EXERCISE DETAILS: From the entries below, copy every line that holds the word "Coding".
[[ PROVIDED DATA open ]]
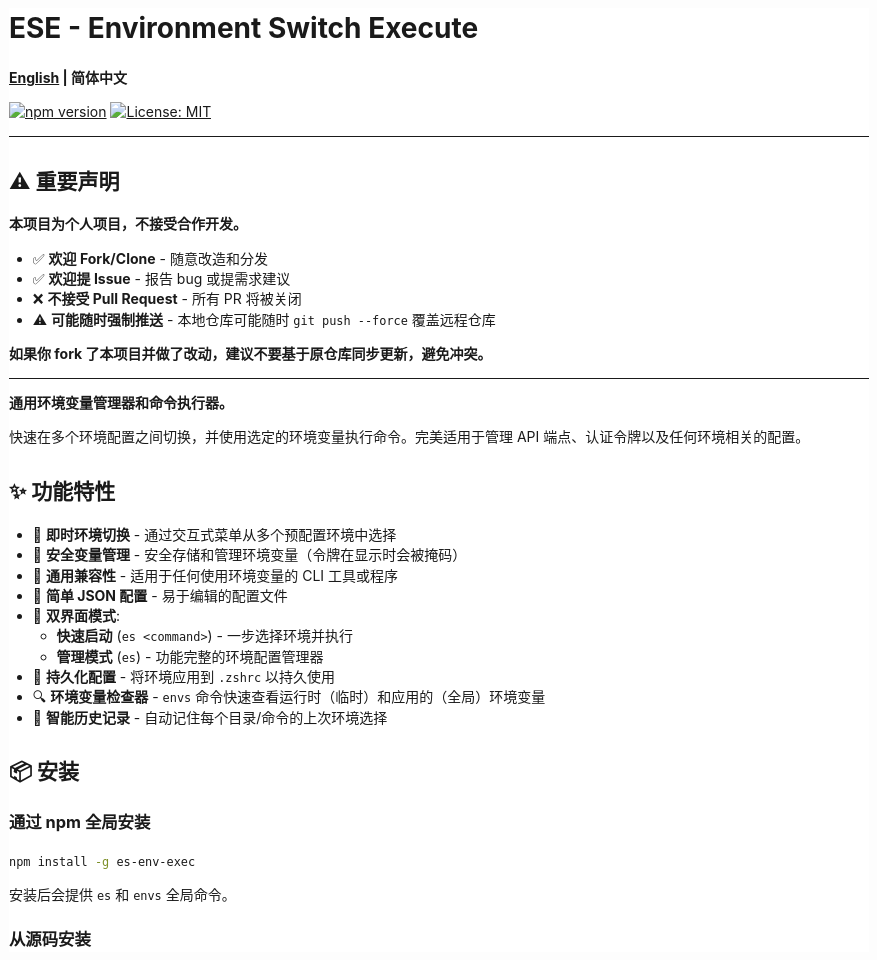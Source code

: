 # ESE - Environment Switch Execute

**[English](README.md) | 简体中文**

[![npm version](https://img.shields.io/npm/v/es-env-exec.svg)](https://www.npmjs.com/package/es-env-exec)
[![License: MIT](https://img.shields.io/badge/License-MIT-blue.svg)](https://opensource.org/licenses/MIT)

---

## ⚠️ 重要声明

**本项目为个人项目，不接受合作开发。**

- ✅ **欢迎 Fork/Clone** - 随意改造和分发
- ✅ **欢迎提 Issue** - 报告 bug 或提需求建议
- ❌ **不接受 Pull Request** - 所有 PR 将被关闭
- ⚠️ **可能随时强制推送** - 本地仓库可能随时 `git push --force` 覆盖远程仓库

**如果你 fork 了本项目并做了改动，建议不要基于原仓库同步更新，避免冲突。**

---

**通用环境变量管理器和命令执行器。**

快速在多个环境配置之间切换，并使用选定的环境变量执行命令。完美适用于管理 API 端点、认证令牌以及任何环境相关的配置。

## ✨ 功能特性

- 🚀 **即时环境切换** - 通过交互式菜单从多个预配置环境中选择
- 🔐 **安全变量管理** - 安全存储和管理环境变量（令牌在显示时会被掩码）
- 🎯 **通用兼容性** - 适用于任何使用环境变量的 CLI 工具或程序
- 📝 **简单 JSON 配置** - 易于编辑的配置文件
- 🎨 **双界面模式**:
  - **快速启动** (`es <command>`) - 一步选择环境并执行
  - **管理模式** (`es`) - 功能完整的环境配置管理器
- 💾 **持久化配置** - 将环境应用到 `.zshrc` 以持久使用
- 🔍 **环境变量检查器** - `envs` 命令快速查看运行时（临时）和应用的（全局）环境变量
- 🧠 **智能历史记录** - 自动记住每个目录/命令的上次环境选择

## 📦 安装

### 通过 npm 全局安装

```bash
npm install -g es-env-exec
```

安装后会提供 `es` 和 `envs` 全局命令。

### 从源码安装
[[ PROVIDED DATA closed ]]
[[ PROVIDED DATA open ]]
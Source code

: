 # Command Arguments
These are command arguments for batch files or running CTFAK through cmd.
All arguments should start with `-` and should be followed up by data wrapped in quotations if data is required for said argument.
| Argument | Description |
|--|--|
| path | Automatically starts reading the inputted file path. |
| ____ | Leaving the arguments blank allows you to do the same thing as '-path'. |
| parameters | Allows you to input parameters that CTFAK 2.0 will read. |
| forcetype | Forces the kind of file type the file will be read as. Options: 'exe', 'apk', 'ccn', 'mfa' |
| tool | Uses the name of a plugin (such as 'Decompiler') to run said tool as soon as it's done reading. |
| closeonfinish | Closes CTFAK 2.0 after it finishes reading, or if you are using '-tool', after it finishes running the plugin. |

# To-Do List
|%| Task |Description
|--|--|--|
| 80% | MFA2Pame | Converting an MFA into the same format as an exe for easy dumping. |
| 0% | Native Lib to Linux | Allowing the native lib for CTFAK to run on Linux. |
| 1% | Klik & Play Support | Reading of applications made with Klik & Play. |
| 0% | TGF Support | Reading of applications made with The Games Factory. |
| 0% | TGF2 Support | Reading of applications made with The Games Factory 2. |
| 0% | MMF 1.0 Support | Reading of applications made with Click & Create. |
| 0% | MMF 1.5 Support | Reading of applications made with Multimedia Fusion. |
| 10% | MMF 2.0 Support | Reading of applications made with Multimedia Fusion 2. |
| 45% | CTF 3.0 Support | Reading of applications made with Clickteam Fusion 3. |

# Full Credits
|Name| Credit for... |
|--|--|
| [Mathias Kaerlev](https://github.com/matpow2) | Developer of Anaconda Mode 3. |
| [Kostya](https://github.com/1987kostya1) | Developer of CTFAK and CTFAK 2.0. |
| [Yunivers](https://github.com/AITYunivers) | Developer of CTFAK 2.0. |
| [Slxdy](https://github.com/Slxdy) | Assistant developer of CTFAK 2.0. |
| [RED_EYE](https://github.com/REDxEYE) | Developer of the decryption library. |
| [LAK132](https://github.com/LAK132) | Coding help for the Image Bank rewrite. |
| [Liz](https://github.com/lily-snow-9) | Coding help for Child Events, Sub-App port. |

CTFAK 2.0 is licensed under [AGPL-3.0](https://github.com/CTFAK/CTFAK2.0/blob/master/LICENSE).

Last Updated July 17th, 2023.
[[ PROVIDED DATA closed ]]
[[ PROVIDED DATA open ]]
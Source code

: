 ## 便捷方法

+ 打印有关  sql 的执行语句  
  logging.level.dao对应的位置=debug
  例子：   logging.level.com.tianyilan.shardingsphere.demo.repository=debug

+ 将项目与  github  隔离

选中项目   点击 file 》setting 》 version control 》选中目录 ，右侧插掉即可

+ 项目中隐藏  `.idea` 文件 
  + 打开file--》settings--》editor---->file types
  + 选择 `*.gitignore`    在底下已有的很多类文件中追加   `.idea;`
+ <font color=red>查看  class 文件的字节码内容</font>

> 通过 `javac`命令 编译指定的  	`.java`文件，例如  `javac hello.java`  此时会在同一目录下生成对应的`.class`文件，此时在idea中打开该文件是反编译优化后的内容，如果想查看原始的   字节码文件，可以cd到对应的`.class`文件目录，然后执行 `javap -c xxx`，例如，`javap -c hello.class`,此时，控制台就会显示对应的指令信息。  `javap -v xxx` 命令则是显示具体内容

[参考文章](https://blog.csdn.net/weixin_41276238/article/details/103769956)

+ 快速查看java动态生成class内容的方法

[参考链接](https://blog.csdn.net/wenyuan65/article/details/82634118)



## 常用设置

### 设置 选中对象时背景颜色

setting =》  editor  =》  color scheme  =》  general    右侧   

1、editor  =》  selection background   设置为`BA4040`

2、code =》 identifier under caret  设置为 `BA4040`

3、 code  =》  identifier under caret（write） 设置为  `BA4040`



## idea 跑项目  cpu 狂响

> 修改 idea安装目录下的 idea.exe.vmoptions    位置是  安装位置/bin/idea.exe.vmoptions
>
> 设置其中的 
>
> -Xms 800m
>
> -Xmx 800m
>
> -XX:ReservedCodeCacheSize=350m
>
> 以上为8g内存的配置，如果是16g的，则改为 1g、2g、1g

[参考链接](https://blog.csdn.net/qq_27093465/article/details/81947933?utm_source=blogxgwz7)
[[ PROVIDED DATA closed ]]
ANSWER SPACE:
| [LAK132](https://github.com/LAK132) | Coding help for the Image Bank rewrite. |
| [Liz](https://github.com/lily-snow-9) | Coding help for Child Events, Sub-App port. |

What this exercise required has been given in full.